Tian Yin, Zhang Huiling, Pang Yu, Lin Jinzhao
College of Bio-information, Chongqing University of Posts and Telecommunications, Chongqing, China.
Front Comput Neurosci. 2018 Sep 13;12:68. doi: 10.3389/fncom.2018.00068. eCollection 2018.
Whether an event-related potential (ERP), N170, related to facial recognition was modulated by emotion has always been a controversial issue. Some researchers considered the N170 to be independent of emotion, whereas a recent study has shown the opposite view. In the current study, electroencephalogram (EEG) recordings while responding to facial pictures with emotion were utilized to investigate whether the N170 was modulated by emotion.
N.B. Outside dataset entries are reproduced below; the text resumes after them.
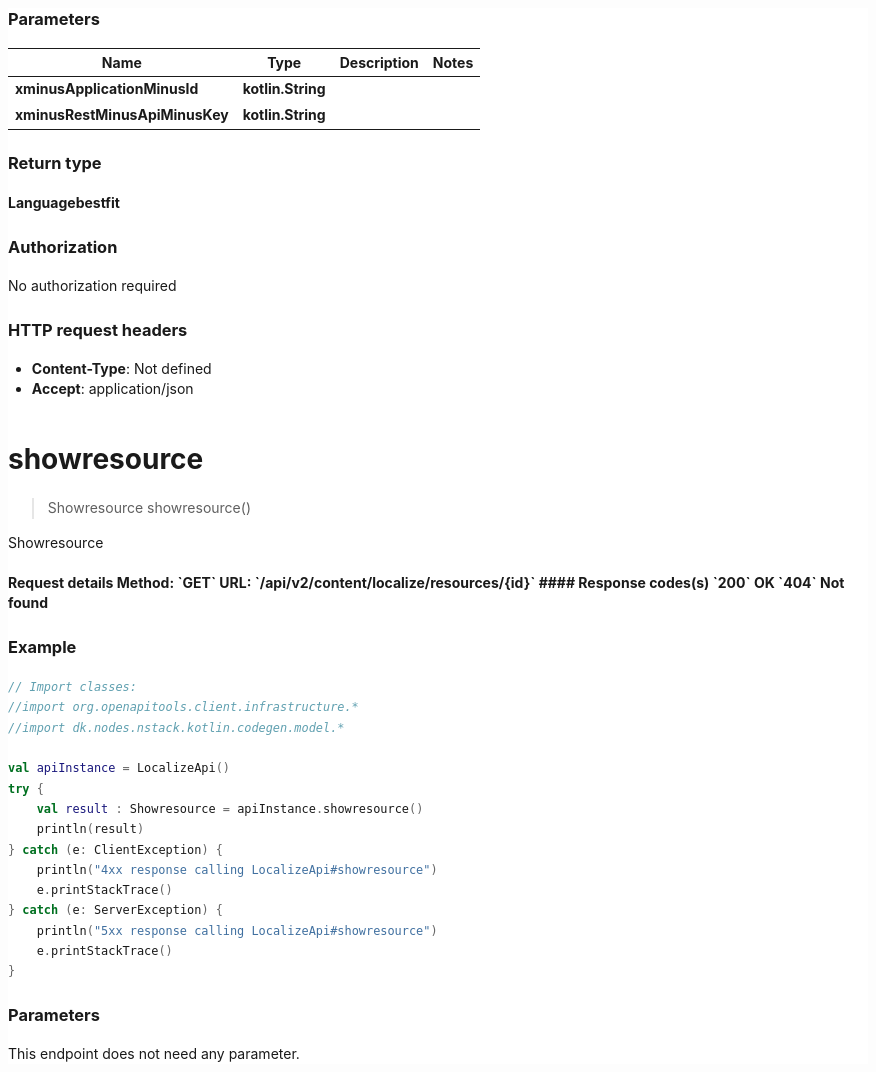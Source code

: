 ### Parameters

Name | Type | Description  | Notes
------------- | ------------- | ------------- | -------------
 **xminusApplicationMinusId** | **kotlin.String**|  |
 **xminusRestMinusApiMinusKey** | **kotlin.String**|  |

### Return type

**Languagebestfit**

### Authorization

No authorization required

### HTTP request headers

 - **Content-Type**: Not defined
 - **Accept**: application/json

<a name="showresource"></a>
# **showresource**
> Showresource showresource()

Showresource

#### Request details  Method:    &#x60;GET&#x60;  URL:    &#x60;/api/v2/content/localize/resources/{id}&#x60;  #### Response codes(s)  &#x60;200&#x60; OK  &#x60;404&#x60; Not found

### Example
```kotlin
// Import classes:
//import org.openapitools.client.infrastructure.*
//import dk.nodes.nstack.kotlin.codegen.model.*

val apiInstance = LocalizeApi()
try {
    val result : Showresource = apiInstance.showresource()
    println(result)
} catch (e: ClientException) {
    println("4xx response calling LocalizeApi#showresource")
    e.printStackTrace()
} catch (e: ServerException) {
    println("5xx response calling LocalizeApi#showresource")
    e.printStackTrace()
}
```

### Parameters
This endpoint does not need any parameter.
We found that there was a significant difference between ERP trials with positive and negative emotions of around 170 ms at the occipitotemporal electrodes (i.e., N170). Then, we further proposed the application of the single-trial N170 as a feature for the classification of facial emotion, which could avoid the fact that ERPs were obtained by averaging most of the time while ignoring the trial-to-trial variation. In order to find an optimal classifier for emotional classification with single-trial N170 as a feature, three types of classifiers, namely, linear discriminant analysis (LDA), L1-regularized logistic regression (L1LR), and support vector machine with radial basis function (RBF-SVM), were comparatively investigated. The results showed that the single-trial N170 could be used as a classification feature to successfully distinguish positive emotion from negative emotion. L1-regularized logistic regression classifiers showed a good generalization, whereas LDA showed a relatively poor generalization. Moreover, when compared with L1LR, the RBF-SVM required more time to optimize the parameters during the classification, which became an obstacle while applying it to the online operating system of brain-computer interfaces (BCIs). The findings suggested that face-related N170 could be affected by facial expression and that the single-trial N170 could be a biomarker used to monitor the emotional states of subjects for the BCI domain.
与面部识别相关的事件相关电位(ERP)即N170是否会受到情绪的调制一直是一个有争议的问题。一些研究人员认为N170与情绪无关,而最近的一项研究则显示了相反的观点。在本研究中,利用对带有情绪的面部图片做出反应时的脑电图(EEG)记录来研究N170是否会受到情绪的调制。我们发现在枕颞电极处,大约170毫秒时,正性和负性情绪的ERP试验之间存在显著差异(即N170)。然后,我们进一步提出将单次试验的N170作为面部情绪分类的一个特征来应用,这可以避免ERP大多时候是通过平均得到而忽略了试验间变化这一事实。为了找到以单次试验N170为特征进行情绪分类的最优分类器,对三种类型的分类器,即线性判别分析(LDA)、L1正则化逻辑回归(L1LR)和径向基函数支持向量机(RBF - SVM)进行了比较研究。结果表明,单次试验的N170可以作为一种分类特征,成功地区分正性情绪和负性情绪。L1正则化逻辑回归分类器表现出良好的泛化能力,而LDA的泛化能力相对较差。此外,与L1LR相比,RBF - SVM在分类过程中需要更多时间来优化参数,这在将其应用于脑机接口(BCI)的在线操作系统时成为了一个障碍。这些发现表明,与面部相关的N170可能会受到面部表情的影响,并且单次试验的N170可以作为一种生物标志物,用于在BCI领域监测受试者的情绪状态。